Conventie Plus gaat uit van afspraken tussen onder meer landen van bestemming en landen in de regio over het bieden van internationale bescherming. Belangrijk is dat deze bescherming zo efficiënt mogelijk verloopt en dat secundaire migratiestromen zoveel mogelijk worden beperkt. UNHCR heeft een aparte unit in werking gesteld om de werkzaamheden van Conventie Plus te begeleiden. Op 24 juni 2003 zal de eerste bijeenkomst van het `Forum on International Protection' plaatsvinden. In dit Forum zullen naast staten ook NGO's en andere relevante organisaties zitting hebben. Het proces van de Conventie Plus zal vanuit dit Forum worden begeleid.


1.3. Voorstel Verenigd Koninkrijk


Een ander initiatief dat bescherming in de regio uitdrukkelijk op de Europese agenda heeft geplaatst, is afkomstig van het Verenigd Koninkrijk. Op 10 maart 2003 stuurde premier Blair een brief naar het Voorzitterschap van de Europese Unie, waarin hij een voorstel voor een nieuw internationaal beschermingsregime ontvouwde. Dit voorstel vangt aan met de premisse dat het huidige regime niet naar tevredenheid functioneert. Veel geld en middelen worden besteed aan asielzoekers die het zich kunnen veroorloven om zich naar de Europa te begeven, terwijl lotgenoten die dichter bij huis blijven, bijvoorbeeld in Afrika of Azië, het in de regel met veel beperktere middelen moeten stellen.

Het Verenigd Koninkrijk heeft berekend dat in Europa per jaar gemiddeld 10.000 dollar aan een asielzoeker wordt uitgegeven, terwijl UNHCR wereldwijd ongeveer 50 dollar per persoon kan besteden. Bovendien, zo stelt het Verenigd Koninkrijk, komt een ruime meerderheid van de asielzoekers die Europa weten te bereiken niet in aanmerking voor internationale bescherming, en werkt het huidige systeem mensensmokkel en -handel in de hand. Op basis van bovenstaande analyse komt het Verenigd Koninkrijk met een voorstel dat in twee elementen uiteenvalt.

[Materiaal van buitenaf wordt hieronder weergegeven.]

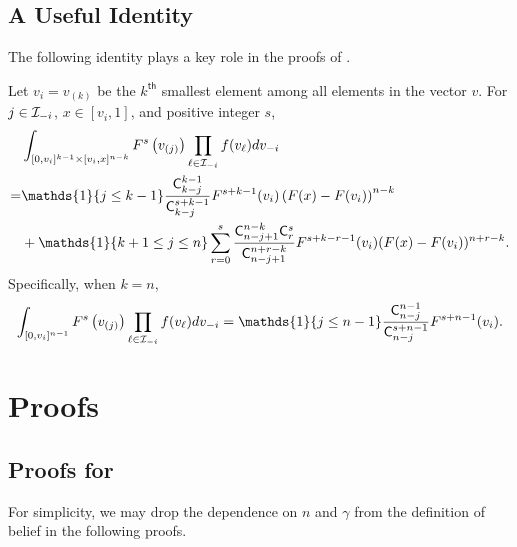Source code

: \subsection{A Useful Identity}
\label{app_subec:identity}
The following identity plays a key role in the proofs of .
\begin{lemma}
\label{lem:useful_identity} Let $v_i = v_{(k)}$ be the $k^{\mathsf{th}}$ smallest element among all elements in the vector $v$. For $j\in \mathcal{I}_{-i}$, $x\in [v_i, 1]$, and positive integer $s$, 
\begin{align*}
    &\int_{[0,v_i]^{k-1}\times[v_i,x]^{n-k}}F^s\left(v_{(j)}\right) \prod_{\ell \in \I_{-i}}f(v_{\ell})dv_{-i}\\
    =&\mathds{1}\{j\leq k-1\}\frac{\C^{k-1}_{k-j}}{\C^{s+k-1}_{k-j}} F^{s+k-1}(v_i)\left(F(x)-F(v_i)\right)^{n-k} \\
    & + \mathds{1}\{k+1\leq j \leq n\} \sum_{r=0}^s\frac{\C_{n-j+1}^{n-k}\C_r^s}{\C_{n-j+1}^{n+r-k}}F^{s+k-r-1}(v_i)(F(x)-F(v_i))^{n+r-k}.
\end{align*}
Specifically, when $k=n$, 
\begin{align*}
\int_{ [0,v_i]^{n-1}}F^s\left(v_{(j)}\right) \prod_{\ell \in \I_{-i}}f(v_{\ell})dv_{-i} = \mathds{1}\{j\leq n-1\}\frac{\C^{n-1}_{n-j}}{\C^{s+n-1}_{n-j}} F^{s+n-1}(v_i).
\end{align*}
\end{lemma}



\section{Proofs}
\label{app_sec:proofs}


\subsection{Proofs for }
For simplicity, we may drop the dependence on $n$ and $\gamma$ from the definition of belief in the following proofs.

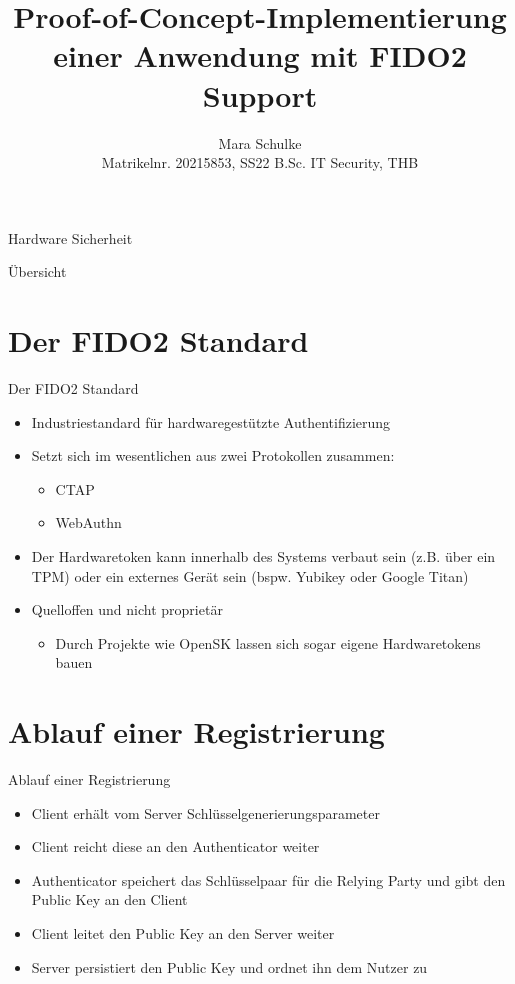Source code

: \documentclass{beamer}
\title{Proof-of-Concept-Implementierung einer Anwendung mit FIDO2 Support}
\author{Mara Schulke\\\tiny{Matrikelnr. 20215853, SS22 B.Sc. IT Security, THB}}
\begin{document}
\begin{frame}
	Hardware Sicherheit
	\vspace{1em}
	\titlepage
\end{frame}

\begin{frame}{Übersicht}
	\tableofcontents
\end{frame}

\section{Der FIDO2 Standard}
\begin{frame}{Der FIDO2 Standard}
	\begin{itemize}
		\item Industriestandard für hardwaregestützte Authentifizierung
		\item Setzt sich im wesentlichen aus zwei
			Protokollen zusammen:
			\begin{itemize}
				\item CTAP
				\item WebAuthn
			\end{itemize}
		\item Der Hardwaretoken kann innerhalb des Systems verbaut sein (z.B.
			über ein TPM) oder ein externes Gerät sein (bspw. Yubikey oder
			Google Titan)
		\item Quelloffen und nicht proprietär
			\begin{itemize}
				\item Durch Projekte wie OpenSK lassen sich sogar eigene
					Hardwaretokens bauen
			\end{itemize}
	\end{itemize}
\end{frame}

\section{Ablauf einer Registrierung}
\begin{frame}{Ablauf einer Registrierung}
	\begin{itemize}
		\item Client erhält vom Server Schlüsselgenerierungsparameter
		\item Client reicht diese an den Authenticator weiter
		\item Authenticator speichert das Schlüsselpaar für die Relying Party und gibt den Public Key an den Client
		\item Client leitet den Public Key an den Server weiter
		\item Server persistiert den Public Key und ordnet ihn dem Nutzer zu
	\end{itemize}
\end{frame}
\end{document}
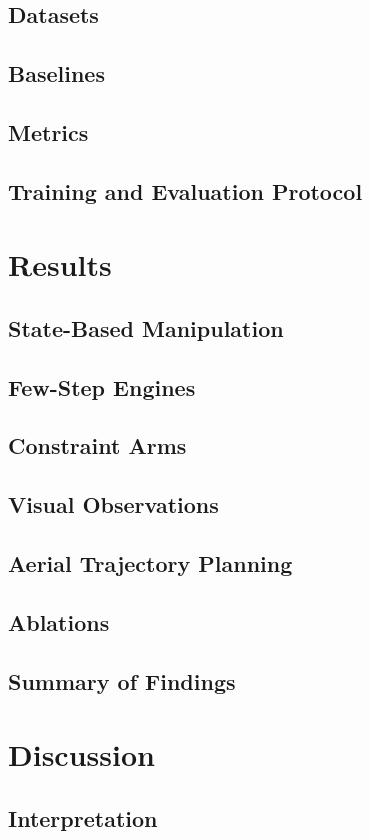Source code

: \documentclass[headsepline,footsepline,footinclude=false,oneside,fontsize=11pt,paper=a4,listof=totoc,bibliography=totoc]{scrbook}
\begin{document}
\section{Datasets}
\section{Baselines}
\section{Metrics}
\section{Training and Evaluation Protocol}

\chapter{Results}\label{ch:results}
\section{State-Based Manipulation}
\section{Few-Step Engines}
\section{Constraint Arms}
\section{Visual Observations}
\section{Aerial Trajectory Planning}
\section{Ablations}
\section{Summary of Findings}

\chapter{Discussion}\label{ch:discussion}
\section{Interpretation}
\end{document}
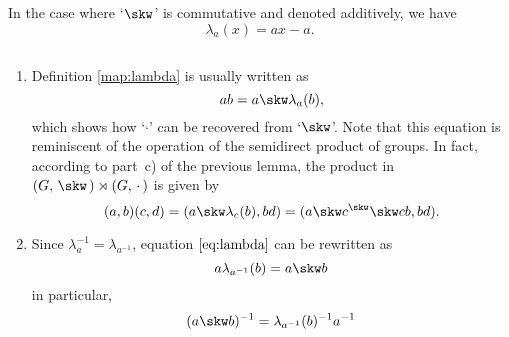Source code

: \begin{rem}
    In the case where `$\skw$' is commutative and denoted additively, we have
    $$
        \lambda_a(x) = ax - a.
    $$
\end{rem}

\begin{rems}${}$
    \begin{enumerate}[-]
        \item Definition \eqref{map:lambda} is usually written as
        \begin{equation}\label{eq:lambda}
            ab = a\skw\lambda_a(b),
        \end{equation}
        which shows how `$\cdot$' can be recovered from `$\skw$'. Note that this equation is reminiscent of the operation of the semidirect product of groups. In fact, according to part~c) of the previous lemma, the product in $(G,\,\skw\,)\rtimes(G,\,\cdot\,)$ is given by
        $$
            (a,b)(c,d) = (a\skw\lambda_c(b), bd)
                = (a\skw c^\skw\skw cb, bd).
        $$
        \item Since $\lambda_a^{-1}=\lambda_{a^{-1}}$, equation $\eqref{eq:lambda}$ can be rewritten as
        \begin{equation}\label{eq:lambda-inverse}
            a\lambda_{a^{-1}}(b) = a\skw b
        \end{equation}
        in particular,
        \begin{equation}\label{eq:lambda-inverse-of-cdot}
            (a\skw b)^{-1} = \lambda_{a^{-1}}(b)^{-1}a^{-1}
        \end{equation}
    \end{enumerate}
\end{rems}

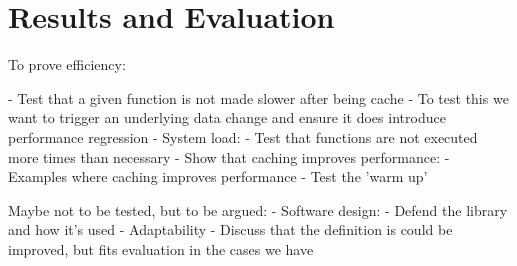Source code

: \chapter{Results and Evaluation}
\label{chapter:results}

To prove efficiency:

- Test that a given function is not made slower after being cache
  - To test this we want to trigger an underlying data change and ensure it does
    introduce performance regression
- System load:
  - Test that functions are not executed more times than necessary
- Show that caching improves performance:
  - Examples where caching improves performance
- Test the 'warm up'

Maybe not to be tested, but to be argued:
- Software design:
  - Defend the library and how it's used
- Adaptability
  - Discuss that the definition is could be improved, but fits evaluation in the cases we have


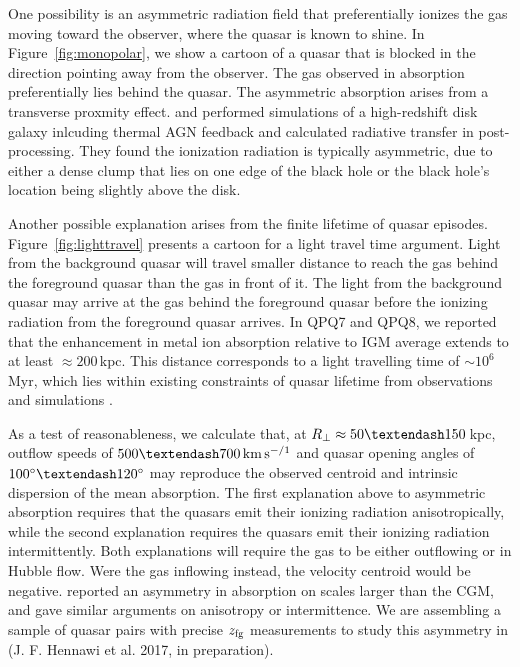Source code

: \documentclass[iop]{emulateapj}
\begin{document}
One possibility is an asymmetric radiation field that preferentially ionizes the gas moving toward 
the observer, where the quasar is known to shine. In Figure~\ref{fig:monopolar}, we show a cartoon 
of a quasar that is blocked in the direction pointing away from the observer. The gas 
observed in absorption preferentially lies behind the quasar. The asymmetric absorption arises 
from a transverse proxmity effect. 
\cite{Roos+15} and \cite{GaborBournaud14} performed simulations of a high-redshift disk galaxy 
inlcuding thermal AGN feedback and calculated radiative transfer in post-processing. They found 
the ionization radiation is typically asymmetric, due to either a dense clump that lies on one 
edge of the black hole or the black hole's location being slightly above the disk. 

Another possible explanation arises from the finite lifetime of quasar episodes. 
Figure~\ref{fig:lighttravel} presents a cartoon for a light travel time argument. Light from the 
background quasar will travel smaller distance to reach the gas behind the foreground quasar 
than the gas in front of it. The light from the background quasar may arrive at the gas behind 
the foreground quasar before the ionizing radiation from the foreground quasar arrives. In 
QPQ7 and QPQ8, we reported that the enhancement in metal ion absorption relative to IGM average 
extends to at least $\approx200$\,kpc. This distance corresponds to a light travelling time of 
$\sim10^6$\,Myr, which lies within existing constraints of quasar lifetime from observations 
\citep[e.g.][]{Martini04} and simulations \citep[e.g.][]{Hopkins+05}. 

As a test of reasonableness, we calculate that, at $R_\perp\approx50\textendash150$\,kpc, 
outflow speeds of $500\textendash700\,{\rm km\,s^{-/1}}$ and quasar opening angles of 
$100^\circ\textendash120^\circ$ may reproduce the observed centroid and intrinsic dispersion of 
the  mean absorption. 
The first explanation above to asymmetric absorption requires that the quasars emit their ionizing 
radiation anisotropically, while the second explanation requires the quasars emit their ionizing 
radiation intermittently. Both explanations will require the gas to be either outflowing or in 
Hubble flow. Were the gas inflowing instead, the velocity centroid would be negative. 
\cite{KirkmanTytler08} reported an asymmetry in  absorption on scales larger than 
the CGM, and gave similar arguments on anisotropy or intermittence. We are assembling a sample of 
quasar pairs with precise 
$z_{\rm fg}$ measurements to study this asymmetry in  (J. F. Hennawi et al. 2017, in 
preparation). 
\end{document}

1.3.1 Verbetering van regionaal migratie-management

Het eerste element gaat uit van een verbetering van regionaal migratie-management. Dit door meer aandacht te besteden aan de oorzaken waarom mensen huis en haard verlaten. Met landen in de regio zullen, volgens het Britse voorstel, overname-overeenkomsten moeten worden afgesloten. Personen die bescherming in de eigen regio hadden kunnen zoeken, worden op grond van deze overeenkomsten teruggezonden, op voorwaarde dat ter plaatse effectieve bescherming kan worden geboden. Zonder sluitende afspraken op deze punten zal een versterkte bescherming in de regio niet van de grond komen. Vluchtelingen die niet in de regio kunnen worden opgevangen, of die niet op redelijke termijn kunnen terugkeren naar hun land van herkomst, zullen volgens een quotasysteem over de lidstaten van de Europese Unie worden verdeeld.


1.3.2. Europese centra voor de behandeling van asielverzoeken

Het tweede element van het Britse voorstel, zoals verwoord in het voorstel van 10 maart jl., gaat uit van het opzetten van Europese centra voor de behandeling van asielverzoeken. Naar deze centra zouden al diegenen moeten worden overgebracht die op Europees grondgebied een asielaanvraag doen (evenals mogelijk uitgeprocedeerde asielzoekers en illegalen).Vanuit deze `Transit Processing Centres' zouden door UNHCR dan wel door de Internationale Organisatie voor Migratie (IOM) alleen diegenen naar de Europese Unie worden doorgeleid die in aanmerking voor een vluchtelingenstatus komen. Het Verenigd Koninkrijk stelt voor deze centra vlak buiten de Europese Unie te plaatsen. Daarover zouden nauwsluitende afspraken met het desbetreffende land moeten worden gemaakt. Verder zouden terugname-overeenkomsten met de landen van herkomst moeten worden gesloten om personen wier asielverzoek wordt afgewezen naar het land van herkomst terug te kunnen sturen.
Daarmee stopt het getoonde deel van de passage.